TASK OBJECTIVE »
Return each line of the records below that contains the word "later".

Plain-text document sources

# # # # #

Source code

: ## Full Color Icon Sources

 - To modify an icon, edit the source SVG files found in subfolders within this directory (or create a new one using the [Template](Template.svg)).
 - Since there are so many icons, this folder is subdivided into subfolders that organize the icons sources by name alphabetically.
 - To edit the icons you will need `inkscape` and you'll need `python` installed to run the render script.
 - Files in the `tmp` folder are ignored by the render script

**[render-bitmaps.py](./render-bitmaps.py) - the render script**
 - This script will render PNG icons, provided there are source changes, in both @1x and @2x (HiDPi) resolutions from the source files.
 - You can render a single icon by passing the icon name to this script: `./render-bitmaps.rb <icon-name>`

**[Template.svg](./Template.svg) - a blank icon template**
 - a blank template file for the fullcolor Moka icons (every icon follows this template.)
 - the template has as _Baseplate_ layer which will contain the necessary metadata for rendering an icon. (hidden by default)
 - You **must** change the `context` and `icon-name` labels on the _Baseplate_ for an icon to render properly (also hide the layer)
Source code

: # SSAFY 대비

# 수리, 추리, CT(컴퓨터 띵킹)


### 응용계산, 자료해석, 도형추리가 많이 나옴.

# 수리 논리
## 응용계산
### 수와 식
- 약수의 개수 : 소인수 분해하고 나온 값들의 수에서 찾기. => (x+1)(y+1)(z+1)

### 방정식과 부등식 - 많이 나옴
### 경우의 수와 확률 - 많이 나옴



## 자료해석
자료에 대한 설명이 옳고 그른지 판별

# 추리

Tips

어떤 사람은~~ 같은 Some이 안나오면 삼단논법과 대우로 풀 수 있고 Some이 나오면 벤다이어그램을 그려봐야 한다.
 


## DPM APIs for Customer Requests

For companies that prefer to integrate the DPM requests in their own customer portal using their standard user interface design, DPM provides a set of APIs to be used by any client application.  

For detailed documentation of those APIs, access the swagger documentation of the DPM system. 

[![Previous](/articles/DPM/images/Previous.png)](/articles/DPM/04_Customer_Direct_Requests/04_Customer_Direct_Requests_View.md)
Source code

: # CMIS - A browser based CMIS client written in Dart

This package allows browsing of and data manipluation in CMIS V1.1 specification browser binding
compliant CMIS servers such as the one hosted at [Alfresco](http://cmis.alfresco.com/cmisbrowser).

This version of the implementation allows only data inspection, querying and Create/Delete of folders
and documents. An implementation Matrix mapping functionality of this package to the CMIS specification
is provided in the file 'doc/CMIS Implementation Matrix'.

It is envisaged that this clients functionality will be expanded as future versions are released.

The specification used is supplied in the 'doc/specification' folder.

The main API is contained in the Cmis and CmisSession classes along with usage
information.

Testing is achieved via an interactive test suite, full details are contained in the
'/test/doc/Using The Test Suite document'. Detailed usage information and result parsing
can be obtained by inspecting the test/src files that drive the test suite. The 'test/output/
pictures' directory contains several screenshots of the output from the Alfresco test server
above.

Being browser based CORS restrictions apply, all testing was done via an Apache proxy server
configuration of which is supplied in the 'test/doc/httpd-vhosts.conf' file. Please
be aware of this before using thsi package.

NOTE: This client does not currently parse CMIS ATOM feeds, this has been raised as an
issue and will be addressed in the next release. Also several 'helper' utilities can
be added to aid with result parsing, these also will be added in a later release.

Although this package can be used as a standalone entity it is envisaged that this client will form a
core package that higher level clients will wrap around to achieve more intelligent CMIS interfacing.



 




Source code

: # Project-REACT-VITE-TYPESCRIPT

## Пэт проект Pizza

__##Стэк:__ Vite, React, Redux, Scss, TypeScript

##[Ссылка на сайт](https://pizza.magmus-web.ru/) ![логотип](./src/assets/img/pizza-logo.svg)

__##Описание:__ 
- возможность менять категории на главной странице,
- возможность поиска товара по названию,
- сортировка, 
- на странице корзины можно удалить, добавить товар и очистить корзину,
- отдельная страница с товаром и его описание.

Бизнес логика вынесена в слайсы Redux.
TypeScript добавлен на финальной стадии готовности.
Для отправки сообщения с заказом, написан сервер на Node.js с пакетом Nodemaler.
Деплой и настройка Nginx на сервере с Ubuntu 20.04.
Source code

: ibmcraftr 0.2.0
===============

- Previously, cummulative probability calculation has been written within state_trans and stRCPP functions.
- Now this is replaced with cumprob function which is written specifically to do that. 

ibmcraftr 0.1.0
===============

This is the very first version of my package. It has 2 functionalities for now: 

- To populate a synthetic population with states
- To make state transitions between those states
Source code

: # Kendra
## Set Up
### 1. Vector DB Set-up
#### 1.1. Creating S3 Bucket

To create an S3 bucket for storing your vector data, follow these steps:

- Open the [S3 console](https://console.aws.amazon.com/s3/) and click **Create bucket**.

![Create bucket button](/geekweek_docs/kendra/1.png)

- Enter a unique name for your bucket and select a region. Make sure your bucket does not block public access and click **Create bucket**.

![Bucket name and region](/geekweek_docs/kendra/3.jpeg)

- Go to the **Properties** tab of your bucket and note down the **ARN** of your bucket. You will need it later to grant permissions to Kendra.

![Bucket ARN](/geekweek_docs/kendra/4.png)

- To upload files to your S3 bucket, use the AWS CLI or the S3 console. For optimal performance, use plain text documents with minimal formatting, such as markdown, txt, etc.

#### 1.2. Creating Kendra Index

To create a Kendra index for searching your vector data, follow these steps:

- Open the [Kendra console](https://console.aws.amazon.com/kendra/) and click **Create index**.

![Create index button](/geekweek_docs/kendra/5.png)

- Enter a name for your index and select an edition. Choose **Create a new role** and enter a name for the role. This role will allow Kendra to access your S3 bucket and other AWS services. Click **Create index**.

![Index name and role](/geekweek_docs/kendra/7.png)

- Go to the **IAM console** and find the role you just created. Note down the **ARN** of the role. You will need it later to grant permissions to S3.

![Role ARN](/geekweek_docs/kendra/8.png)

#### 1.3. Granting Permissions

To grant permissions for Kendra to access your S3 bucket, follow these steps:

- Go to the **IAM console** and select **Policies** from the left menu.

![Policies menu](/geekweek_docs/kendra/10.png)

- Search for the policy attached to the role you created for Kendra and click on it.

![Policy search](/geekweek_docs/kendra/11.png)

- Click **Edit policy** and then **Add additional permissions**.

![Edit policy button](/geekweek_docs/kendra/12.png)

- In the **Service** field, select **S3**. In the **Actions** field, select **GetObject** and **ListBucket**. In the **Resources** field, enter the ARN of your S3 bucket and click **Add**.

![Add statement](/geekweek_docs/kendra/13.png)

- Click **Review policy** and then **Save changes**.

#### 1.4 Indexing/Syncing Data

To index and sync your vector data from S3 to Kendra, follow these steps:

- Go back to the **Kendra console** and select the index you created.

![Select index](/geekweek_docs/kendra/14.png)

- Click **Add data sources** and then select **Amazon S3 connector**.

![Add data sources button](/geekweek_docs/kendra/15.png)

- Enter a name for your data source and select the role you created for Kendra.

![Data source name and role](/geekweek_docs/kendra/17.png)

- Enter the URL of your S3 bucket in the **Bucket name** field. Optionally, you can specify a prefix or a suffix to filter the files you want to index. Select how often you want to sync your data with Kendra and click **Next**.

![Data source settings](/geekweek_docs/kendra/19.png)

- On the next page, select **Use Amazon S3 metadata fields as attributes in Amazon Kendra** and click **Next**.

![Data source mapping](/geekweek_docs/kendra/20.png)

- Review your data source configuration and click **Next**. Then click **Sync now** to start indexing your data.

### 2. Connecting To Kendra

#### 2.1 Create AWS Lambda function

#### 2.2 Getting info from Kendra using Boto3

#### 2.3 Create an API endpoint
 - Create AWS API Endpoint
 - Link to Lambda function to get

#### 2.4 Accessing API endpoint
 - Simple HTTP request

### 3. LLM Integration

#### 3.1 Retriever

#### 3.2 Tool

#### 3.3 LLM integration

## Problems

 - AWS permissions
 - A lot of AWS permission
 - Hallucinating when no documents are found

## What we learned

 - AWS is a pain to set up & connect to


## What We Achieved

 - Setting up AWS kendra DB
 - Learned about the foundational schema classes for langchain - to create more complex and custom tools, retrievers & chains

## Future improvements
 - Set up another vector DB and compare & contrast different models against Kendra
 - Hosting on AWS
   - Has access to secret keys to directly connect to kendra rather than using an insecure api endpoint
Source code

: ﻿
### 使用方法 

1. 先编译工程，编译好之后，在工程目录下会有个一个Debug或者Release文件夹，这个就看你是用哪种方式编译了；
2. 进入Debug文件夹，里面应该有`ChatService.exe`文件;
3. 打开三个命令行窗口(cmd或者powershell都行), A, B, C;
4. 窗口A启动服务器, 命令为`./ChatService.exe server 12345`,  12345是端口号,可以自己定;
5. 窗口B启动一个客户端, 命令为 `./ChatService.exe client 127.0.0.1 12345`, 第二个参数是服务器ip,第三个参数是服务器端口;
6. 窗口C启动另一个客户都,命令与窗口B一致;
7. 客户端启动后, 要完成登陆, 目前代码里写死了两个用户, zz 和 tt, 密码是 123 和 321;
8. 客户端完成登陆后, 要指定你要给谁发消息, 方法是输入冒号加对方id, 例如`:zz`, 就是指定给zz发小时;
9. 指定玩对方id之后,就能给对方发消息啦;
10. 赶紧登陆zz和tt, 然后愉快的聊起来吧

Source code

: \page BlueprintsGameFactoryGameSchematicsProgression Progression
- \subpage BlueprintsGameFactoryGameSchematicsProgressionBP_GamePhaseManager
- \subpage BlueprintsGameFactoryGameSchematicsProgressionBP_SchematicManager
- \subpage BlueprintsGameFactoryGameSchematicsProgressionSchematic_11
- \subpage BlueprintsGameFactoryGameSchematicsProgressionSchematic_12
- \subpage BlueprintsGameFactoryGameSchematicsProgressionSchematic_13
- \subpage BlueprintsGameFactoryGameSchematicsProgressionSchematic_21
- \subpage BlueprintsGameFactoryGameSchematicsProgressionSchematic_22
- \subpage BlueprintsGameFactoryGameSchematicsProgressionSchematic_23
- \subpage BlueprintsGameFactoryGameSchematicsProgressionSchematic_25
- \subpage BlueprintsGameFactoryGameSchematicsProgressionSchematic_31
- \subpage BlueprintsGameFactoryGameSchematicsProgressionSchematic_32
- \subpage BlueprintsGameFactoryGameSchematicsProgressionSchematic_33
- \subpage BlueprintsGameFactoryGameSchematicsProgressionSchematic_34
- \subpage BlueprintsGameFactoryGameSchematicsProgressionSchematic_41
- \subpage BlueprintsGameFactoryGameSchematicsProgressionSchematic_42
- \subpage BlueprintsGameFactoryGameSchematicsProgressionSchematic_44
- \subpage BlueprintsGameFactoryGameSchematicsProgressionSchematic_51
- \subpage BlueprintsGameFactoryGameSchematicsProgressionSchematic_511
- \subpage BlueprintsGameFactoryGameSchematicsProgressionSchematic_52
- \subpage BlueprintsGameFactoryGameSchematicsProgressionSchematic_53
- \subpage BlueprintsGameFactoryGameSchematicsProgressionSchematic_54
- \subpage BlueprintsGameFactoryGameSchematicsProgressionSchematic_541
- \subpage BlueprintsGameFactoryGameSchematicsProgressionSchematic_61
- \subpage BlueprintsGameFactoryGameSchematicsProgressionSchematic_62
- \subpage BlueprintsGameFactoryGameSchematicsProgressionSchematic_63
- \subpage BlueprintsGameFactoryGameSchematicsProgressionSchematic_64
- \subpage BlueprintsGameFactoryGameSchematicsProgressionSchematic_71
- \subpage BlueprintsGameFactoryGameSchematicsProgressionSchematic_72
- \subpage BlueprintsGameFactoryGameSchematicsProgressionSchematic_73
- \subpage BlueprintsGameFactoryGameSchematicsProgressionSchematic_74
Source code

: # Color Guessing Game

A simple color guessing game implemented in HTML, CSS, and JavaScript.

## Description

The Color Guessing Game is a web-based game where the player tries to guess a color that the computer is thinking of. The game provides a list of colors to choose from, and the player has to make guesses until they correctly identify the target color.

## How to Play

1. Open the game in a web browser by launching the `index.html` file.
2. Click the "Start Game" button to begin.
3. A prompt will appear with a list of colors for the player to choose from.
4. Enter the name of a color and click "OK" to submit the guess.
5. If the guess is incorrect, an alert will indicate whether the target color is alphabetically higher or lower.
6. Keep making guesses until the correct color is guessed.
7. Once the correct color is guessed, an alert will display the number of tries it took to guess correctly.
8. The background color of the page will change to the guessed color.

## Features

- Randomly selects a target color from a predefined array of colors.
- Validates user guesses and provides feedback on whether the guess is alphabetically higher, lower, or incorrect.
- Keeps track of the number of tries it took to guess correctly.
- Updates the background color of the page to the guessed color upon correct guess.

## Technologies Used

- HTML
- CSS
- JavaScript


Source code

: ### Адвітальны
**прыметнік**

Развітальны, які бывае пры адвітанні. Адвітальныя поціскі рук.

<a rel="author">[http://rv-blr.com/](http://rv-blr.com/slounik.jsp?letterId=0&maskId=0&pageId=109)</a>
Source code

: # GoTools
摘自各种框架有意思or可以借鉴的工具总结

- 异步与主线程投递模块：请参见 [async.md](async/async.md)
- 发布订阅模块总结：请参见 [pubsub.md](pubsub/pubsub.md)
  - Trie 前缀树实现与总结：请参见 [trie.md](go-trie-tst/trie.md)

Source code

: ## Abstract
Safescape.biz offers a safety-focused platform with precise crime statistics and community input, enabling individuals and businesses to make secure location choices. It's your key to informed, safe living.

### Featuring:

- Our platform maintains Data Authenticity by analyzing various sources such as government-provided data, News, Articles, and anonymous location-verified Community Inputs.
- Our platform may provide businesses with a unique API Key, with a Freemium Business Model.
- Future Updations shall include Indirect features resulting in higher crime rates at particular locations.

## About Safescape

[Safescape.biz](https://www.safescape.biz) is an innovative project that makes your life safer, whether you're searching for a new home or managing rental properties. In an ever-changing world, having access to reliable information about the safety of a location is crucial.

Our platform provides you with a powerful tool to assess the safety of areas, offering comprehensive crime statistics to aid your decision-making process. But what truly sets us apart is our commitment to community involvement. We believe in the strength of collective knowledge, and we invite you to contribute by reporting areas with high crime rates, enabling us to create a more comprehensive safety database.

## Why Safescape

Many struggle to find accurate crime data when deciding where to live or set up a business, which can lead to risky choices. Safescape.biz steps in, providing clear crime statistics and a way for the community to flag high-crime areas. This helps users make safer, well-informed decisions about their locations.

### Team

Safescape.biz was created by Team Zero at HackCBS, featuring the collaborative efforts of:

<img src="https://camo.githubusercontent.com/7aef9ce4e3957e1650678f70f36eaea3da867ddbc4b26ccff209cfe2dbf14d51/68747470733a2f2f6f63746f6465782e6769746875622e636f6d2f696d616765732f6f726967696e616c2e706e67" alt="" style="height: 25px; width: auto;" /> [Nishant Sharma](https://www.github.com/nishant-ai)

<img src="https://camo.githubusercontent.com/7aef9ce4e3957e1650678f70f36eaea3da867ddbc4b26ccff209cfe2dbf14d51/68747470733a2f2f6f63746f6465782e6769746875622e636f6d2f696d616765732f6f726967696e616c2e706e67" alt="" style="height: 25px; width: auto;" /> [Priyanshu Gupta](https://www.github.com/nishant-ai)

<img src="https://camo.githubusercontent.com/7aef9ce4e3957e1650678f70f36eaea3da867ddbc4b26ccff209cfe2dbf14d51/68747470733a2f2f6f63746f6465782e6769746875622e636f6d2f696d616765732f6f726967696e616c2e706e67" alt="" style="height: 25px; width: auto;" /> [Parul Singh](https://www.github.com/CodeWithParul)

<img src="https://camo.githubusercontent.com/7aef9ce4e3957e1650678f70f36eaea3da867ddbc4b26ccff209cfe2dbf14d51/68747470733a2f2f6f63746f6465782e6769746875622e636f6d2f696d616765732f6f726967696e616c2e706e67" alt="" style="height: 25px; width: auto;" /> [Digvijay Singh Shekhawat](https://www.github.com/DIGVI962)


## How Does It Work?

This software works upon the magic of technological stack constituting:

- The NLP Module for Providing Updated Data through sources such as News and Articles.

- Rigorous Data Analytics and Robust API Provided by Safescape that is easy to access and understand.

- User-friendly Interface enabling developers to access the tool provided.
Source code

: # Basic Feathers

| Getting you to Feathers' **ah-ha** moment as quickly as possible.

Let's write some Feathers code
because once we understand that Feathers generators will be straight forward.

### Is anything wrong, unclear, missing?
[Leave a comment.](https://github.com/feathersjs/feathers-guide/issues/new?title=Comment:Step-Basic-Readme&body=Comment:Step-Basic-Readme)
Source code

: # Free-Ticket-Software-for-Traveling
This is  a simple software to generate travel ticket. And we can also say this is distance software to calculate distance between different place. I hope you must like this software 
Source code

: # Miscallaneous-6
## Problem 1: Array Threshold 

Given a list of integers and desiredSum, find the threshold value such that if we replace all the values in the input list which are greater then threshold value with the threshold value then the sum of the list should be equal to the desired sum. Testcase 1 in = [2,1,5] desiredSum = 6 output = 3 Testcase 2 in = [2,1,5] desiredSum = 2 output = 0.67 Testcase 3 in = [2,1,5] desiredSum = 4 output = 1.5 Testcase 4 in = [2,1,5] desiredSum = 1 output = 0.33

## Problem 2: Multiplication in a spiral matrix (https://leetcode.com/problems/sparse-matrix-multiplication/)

# # # # #

RESULT »
be added to aid with result parsing, these also will be added in a later release.
- Go to the **Properties** tab of your bucket and note down the **ARN** of your bucket. You will need it later to grant permissions to Kendra.
- Go to the **IAM console** and find the role you just created. Note down the **ARN** of the role. You will need it later to grant permissions to S3.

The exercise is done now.